Scared about lump and indent

Hi everyone,

I’m 28 and feeling completely overwhelmed at the moment. I’ve been referred on the urgent 2-week pathway to the breast clinic, and even though I know it’s a precaution, I’m really struggling with the fear that something is seriously wrong.

I noticed a slight indent in one of my breasts a few weeks ago. It only shows up in certain lighting or when I move my arm in particular ways, and it disappears when I lift the breast from underneath. My GP didn’t think it looked like tethering, but it’s hard not to let my mind go to the worst places.

I’ve also had some pain and sensitivity in the same breast, and at my last appointment, my GP said they could feel a small, tender lump. They were kind and didn’t seem overly concerned, but referred me just to be safe. I know that’s a good thing, but hearing that they could feel a lump has completely thrown me.

I already struggle with health anxiety and OCD, and this has set off a really bad spiral. I keep fearing the absolute worst and can’t stop imagining terrifying outcomes. I’ve also had some other things going on, this is my second 2 weeks suspected cancer referral within a month and I am emotionally drained, thankfully the other referral came back clear.

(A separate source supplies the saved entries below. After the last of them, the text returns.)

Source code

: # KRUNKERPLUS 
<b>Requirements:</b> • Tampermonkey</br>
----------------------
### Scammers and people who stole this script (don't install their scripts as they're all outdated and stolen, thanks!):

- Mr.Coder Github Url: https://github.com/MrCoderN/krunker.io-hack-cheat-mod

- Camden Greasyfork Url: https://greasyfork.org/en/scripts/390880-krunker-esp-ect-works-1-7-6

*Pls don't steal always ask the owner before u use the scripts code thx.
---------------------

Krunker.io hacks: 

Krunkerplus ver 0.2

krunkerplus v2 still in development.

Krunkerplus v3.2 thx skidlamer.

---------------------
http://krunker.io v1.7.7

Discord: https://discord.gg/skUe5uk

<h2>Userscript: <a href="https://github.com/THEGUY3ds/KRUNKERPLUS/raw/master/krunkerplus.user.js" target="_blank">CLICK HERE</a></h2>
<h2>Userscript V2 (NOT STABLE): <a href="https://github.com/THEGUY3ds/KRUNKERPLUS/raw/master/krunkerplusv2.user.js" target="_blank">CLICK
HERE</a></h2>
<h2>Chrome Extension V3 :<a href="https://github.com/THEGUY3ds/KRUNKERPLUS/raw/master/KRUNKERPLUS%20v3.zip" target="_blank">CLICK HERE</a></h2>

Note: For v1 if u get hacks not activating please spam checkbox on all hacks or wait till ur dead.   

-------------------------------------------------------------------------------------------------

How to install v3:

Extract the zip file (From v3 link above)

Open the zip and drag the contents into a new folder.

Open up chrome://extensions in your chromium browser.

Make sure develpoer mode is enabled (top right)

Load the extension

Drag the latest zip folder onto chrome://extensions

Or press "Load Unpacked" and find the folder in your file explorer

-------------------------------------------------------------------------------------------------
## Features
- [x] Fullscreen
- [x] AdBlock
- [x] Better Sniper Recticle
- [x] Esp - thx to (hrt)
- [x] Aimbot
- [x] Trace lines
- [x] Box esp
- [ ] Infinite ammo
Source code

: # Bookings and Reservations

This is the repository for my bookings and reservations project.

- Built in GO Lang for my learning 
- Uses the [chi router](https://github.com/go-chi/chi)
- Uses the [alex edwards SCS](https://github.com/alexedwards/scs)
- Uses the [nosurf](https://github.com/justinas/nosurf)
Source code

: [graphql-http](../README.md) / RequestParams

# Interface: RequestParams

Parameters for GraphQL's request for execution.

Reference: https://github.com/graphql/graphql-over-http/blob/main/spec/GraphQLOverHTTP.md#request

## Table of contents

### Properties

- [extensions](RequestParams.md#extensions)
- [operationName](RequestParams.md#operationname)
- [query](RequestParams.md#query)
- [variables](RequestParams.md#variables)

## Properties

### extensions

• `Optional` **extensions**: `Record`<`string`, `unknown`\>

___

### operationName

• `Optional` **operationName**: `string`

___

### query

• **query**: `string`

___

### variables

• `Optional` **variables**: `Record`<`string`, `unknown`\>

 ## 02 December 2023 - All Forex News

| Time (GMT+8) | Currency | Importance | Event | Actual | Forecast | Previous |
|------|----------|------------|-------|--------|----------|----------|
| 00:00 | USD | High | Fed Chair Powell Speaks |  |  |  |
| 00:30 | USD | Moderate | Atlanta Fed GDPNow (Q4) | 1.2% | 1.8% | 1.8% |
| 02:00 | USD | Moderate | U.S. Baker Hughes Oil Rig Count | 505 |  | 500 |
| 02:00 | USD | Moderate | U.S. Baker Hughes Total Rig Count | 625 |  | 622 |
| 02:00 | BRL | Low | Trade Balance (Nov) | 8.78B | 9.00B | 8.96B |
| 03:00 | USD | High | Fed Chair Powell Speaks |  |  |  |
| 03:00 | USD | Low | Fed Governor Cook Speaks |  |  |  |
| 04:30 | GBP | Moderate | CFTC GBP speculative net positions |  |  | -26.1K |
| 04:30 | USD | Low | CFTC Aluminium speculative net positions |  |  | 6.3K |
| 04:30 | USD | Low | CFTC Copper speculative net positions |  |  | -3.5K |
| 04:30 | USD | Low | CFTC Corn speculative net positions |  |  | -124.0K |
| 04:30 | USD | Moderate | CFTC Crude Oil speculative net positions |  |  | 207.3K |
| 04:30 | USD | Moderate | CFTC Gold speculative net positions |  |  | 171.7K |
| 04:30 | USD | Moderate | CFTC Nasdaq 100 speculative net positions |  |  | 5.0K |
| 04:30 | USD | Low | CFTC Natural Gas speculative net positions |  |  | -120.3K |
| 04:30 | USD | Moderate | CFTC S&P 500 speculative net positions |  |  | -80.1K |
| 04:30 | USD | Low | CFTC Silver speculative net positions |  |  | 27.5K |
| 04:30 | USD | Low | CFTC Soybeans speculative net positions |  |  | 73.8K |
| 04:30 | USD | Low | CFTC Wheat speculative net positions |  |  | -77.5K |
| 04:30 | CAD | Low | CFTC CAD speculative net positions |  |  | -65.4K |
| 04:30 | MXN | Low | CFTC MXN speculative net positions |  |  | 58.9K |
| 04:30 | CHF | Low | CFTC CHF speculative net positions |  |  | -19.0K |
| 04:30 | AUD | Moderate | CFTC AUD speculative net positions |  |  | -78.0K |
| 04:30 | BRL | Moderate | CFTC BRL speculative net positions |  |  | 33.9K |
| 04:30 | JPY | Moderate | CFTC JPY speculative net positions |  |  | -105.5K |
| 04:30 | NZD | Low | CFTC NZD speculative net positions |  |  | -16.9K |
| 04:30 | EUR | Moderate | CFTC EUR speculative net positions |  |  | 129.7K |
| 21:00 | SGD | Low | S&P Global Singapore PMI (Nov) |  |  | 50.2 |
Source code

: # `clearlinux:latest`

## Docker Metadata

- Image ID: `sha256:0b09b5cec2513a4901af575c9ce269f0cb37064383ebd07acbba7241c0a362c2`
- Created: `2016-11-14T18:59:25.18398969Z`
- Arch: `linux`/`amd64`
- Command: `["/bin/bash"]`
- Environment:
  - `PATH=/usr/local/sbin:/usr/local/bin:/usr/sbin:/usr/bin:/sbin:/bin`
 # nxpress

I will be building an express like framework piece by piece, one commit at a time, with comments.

I’m having a private ultrasound today to try and get some answers sooner, but I’m honestly terrified about what they might find.

Has anyone else experienced something like this? A subtle indent that only appears in certain positions or lighting, some pain and a small lump, and it turned out to be nothing serious? I feel so alone in this and would really appreciate hearing from anyone who’s been through something similar.

Thank you for reading. It means a lot.